> Task to complete
For the data below, give again exactly the lines from the one containing "## Screenshots" through the one containing "All rights reserved.", both ends included, and no others.

Dataset entries
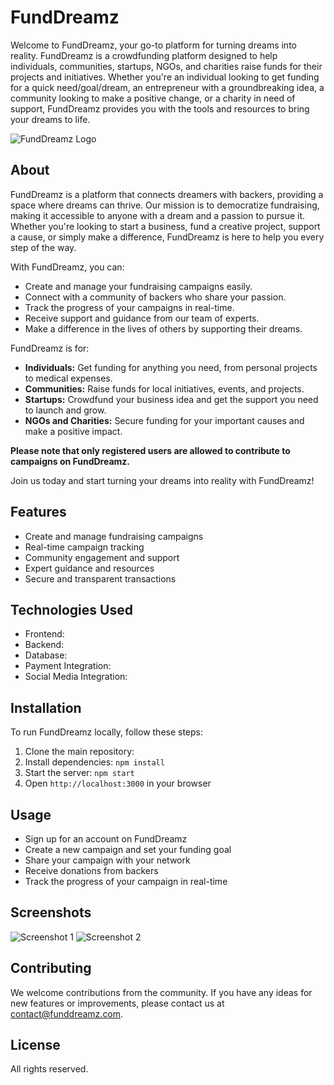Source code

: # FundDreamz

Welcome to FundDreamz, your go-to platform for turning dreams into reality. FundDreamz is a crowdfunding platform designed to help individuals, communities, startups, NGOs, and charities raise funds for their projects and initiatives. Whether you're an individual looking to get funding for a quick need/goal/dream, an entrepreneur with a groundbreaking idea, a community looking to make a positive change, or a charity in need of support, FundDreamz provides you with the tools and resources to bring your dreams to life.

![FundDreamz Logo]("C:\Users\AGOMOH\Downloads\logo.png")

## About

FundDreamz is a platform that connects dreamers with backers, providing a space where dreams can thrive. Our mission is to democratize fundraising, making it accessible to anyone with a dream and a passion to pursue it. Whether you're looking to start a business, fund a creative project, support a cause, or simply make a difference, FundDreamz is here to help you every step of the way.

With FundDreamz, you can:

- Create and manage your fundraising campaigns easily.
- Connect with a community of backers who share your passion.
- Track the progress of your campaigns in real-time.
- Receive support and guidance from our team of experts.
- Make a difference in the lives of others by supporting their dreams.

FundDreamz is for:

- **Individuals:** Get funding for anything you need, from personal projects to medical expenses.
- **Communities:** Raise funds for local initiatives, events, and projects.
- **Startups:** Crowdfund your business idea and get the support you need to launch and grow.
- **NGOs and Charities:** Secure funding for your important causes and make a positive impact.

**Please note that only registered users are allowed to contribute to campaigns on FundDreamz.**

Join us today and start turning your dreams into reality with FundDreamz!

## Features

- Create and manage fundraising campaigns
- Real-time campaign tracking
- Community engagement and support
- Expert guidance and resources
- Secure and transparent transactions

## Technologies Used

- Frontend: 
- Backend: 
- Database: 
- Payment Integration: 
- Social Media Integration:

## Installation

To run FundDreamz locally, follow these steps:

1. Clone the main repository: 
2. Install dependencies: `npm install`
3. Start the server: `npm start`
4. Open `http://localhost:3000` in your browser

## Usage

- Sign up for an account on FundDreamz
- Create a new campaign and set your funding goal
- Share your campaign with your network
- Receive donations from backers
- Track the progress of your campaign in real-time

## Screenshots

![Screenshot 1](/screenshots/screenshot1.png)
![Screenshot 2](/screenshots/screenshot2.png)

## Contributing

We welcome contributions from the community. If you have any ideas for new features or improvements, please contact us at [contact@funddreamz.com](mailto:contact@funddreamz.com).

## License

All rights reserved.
==
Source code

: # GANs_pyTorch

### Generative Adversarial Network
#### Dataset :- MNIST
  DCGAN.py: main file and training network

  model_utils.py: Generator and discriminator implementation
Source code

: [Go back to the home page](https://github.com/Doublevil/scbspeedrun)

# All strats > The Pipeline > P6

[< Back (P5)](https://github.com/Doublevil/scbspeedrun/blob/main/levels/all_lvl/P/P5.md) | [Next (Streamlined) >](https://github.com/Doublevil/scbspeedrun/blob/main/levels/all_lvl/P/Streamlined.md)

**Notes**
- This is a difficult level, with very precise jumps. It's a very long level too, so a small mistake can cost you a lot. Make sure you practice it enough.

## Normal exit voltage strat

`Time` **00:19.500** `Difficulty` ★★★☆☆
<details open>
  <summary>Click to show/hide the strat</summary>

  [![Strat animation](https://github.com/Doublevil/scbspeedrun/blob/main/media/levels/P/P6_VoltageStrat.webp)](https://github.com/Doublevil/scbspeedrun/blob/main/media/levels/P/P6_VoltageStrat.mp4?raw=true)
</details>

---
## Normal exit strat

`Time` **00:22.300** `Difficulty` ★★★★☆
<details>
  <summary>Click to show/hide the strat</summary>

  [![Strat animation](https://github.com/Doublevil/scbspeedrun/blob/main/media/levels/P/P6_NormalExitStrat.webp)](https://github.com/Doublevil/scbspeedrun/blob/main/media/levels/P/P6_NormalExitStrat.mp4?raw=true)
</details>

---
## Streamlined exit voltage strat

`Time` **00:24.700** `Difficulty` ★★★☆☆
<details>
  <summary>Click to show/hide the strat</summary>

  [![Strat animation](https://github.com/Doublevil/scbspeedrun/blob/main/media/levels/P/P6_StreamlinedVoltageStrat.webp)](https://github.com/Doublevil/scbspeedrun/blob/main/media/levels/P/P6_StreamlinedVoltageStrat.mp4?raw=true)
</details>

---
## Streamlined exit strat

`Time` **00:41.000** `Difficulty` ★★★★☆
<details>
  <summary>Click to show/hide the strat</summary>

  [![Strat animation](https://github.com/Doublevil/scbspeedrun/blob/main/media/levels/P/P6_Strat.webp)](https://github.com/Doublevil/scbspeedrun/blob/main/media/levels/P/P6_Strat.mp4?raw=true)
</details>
...
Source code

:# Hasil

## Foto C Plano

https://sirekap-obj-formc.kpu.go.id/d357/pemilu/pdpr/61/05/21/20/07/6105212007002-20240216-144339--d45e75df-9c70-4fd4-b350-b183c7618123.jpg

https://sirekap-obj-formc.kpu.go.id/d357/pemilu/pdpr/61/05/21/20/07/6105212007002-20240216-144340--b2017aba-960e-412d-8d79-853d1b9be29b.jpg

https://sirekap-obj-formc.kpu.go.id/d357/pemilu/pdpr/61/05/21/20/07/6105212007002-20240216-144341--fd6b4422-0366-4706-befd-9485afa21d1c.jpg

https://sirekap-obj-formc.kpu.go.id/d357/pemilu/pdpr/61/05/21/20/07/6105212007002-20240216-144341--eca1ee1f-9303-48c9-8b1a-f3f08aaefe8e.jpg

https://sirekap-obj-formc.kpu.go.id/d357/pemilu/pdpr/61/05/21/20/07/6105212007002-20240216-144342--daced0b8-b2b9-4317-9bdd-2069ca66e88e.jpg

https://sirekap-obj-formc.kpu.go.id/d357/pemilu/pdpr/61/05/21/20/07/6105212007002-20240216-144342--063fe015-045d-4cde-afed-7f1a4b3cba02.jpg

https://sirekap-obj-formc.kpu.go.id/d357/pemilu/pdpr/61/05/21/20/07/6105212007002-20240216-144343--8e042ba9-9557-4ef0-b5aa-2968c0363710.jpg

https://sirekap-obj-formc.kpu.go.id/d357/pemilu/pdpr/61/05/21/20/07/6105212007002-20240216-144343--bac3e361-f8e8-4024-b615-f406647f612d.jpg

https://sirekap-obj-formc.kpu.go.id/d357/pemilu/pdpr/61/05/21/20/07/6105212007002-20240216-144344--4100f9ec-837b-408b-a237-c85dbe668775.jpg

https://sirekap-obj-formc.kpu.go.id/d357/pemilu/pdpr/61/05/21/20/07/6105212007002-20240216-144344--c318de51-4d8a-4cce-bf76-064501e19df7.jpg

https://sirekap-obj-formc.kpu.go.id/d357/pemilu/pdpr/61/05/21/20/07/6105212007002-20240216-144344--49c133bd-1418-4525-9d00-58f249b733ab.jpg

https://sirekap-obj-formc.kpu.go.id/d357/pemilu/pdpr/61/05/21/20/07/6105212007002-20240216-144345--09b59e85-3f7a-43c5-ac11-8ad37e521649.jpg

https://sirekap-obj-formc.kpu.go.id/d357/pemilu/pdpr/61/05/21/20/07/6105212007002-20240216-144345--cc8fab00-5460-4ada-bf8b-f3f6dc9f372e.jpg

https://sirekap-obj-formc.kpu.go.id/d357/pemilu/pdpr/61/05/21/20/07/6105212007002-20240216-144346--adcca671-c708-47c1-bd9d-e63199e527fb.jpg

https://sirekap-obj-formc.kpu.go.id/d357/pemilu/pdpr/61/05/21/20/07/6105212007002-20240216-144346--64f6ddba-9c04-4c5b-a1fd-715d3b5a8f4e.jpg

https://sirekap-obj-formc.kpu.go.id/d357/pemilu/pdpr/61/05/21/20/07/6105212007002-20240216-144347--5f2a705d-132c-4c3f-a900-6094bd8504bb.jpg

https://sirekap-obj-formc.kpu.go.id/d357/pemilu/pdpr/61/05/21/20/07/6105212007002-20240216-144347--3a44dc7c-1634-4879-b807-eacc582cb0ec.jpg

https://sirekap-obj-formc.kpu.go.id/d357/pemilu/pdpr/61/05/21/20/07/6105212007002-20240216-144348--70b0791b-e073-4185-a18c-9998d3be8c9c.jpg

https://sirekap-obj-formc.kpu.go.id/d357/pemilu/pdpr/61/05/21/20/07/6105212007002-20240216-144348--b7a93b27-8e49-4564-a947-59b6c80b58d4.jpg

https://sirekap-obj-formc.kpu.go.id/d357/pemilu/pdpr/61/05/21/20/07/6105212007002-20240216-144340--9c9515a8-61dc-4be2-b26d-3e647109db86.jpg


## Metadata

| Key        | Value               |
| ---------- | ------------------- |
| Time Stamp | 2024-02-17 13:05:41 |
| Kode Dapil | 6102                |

> Task solution
## Screenshots

![Screenshot 1](/screenshots/screenshot1.png)
![Screenshot 2](/screenshots/screenshot2.png)

## Contributing

We welcome contributions from the community. If you have any ideas for new features or improvements, please contact us at [contact@funddreamz.com](mailto:contact@funddreamz.com).

## License

All rights reserved.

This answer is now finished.